O JY 15 continua a ser um triunfo do design prático, equilibrando a emoção pura de um veleiro ligeiro de alto rendimento com a estabilidade tolerante e a durabilidade necessárias para ensinar novos velejadores. Embora os primeiros modelos termoplásticos exijam uma monitorização cuidadosa e rotinas de reparação específicas para fissuras por fadiga, a sua robustez inerente, combinada com uma associação de classe ativa, garante que continuem a ser uma excelente opção no mercado de usados.
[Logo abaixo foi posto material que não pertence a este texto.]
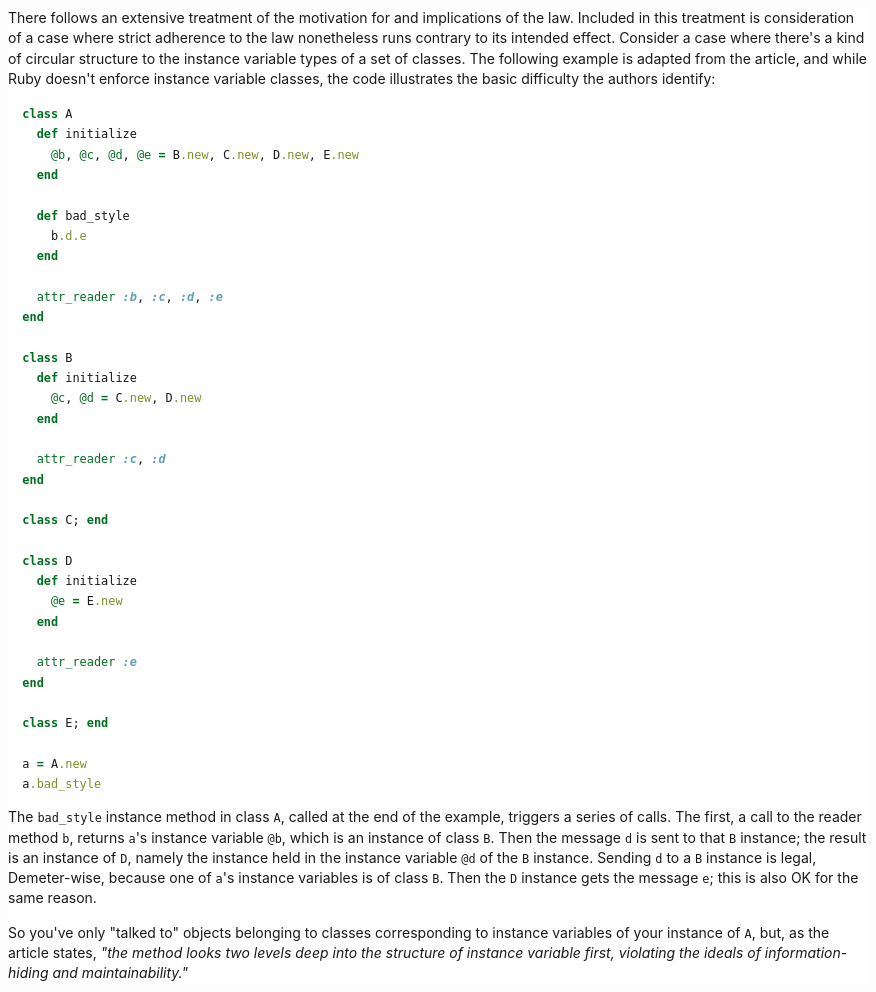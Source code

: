 There follows an extensive treatment of the motivation for and implications of
the law. Included in this treatment is consideration of a case where strict
adherence to the law nonetheless runs contrary to its intended effect. Consider
a case where there's a kind of circular structure to the instance variable types
of a set of classes. The following example is adapted from the article, and while Ruby doesn't enforce instance variable classes, the code illustrates the basic difficulty the authors identify: 

```ruby
  class A
    def initialize
      @b, @c, @d, @e = B.new, C.new, D.new, E.new
    end

    def bad_style
      b.d.e
    end

    attr_reader :b, :c, :d, :e
  end

  class B
    def initialize
      @c, @d = C.new, D.new
    end

    attr_reader :c, :d
  end

  class C; end

  class D
    def initialize
      @e = E.new
    end

    attr_reader :e
  end

  class E; end

  a = A.new
  a.bad_style
```

The `bad_style` instance method in class `A`, called at the end of the example, triggers a series of calls. The first, a call to the reader method `b`, returns `a`'s instance variable `@b`, which is an instance of class `B`. Then the message `d` is sent to that `B` instance; the result is an instance of `D`, namely the instance held in the instance variable `@d` of the `B` instance. Sending `d` to a `B` instance is legal, Demeter-wise, because one of `a`'s instance variables is of class `B`. Then the `D` instance gets the message `e`; this is also OK for the same reason. 

So you've only "talked to" objects belonging to classes corresponding to
instance variables of your instance of `A`, but, as the article states, *"the
method looks two levels deep into the structure of instance variable first,
violating the ideals of information-hiding and maintainability."*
Para famílias, clubes de vela ou velejadores de competição que procuram um barco de dia rápido, de baixa manutenção, fácil de transportar em atrelado e de aparelhar, este clássico de Rod Johnstone continua a oferecer um desempenho excecional em todos os rumos em relação ao vento.

Vantagens:

  • O plano vélico potente e o casco planeador oferecem um desempenho emocionante com vento moderado.
  • Poço extremamente estável e espaçoso em comparação com veleiros ligeiros tradicionais de comprimento semelhante.
  • Design insubmersível com flutuação positiva significativa graças ao casco com núcleo de espuma.
  • Frota de classe (monotipos) muito ativa e excelente disponibilidade de peças sobressalentes.
  • A bolina pivotante e o leme rebatível permitem encalhar facilmente na praia e lançar o barco a partir de rampas.

Desvantagens:

  • Os cascos termoplásticos em Advanced Composite Process nos modelos mais antigos são propensos a fissuras por fadiga.
  • A reparação de fissuras na pele exterior de plástico requer materiais especializados como o Plexus, em vez das resinas de fibra de vidro padrão.
  • Pode desenvolver-se uma flexão significativa do casco em cascos ACP mais antigos e muito fustigados em regatas.
  • O barco pode ser difícil de governar a solo com ventos superiores a doze nós sem rizar.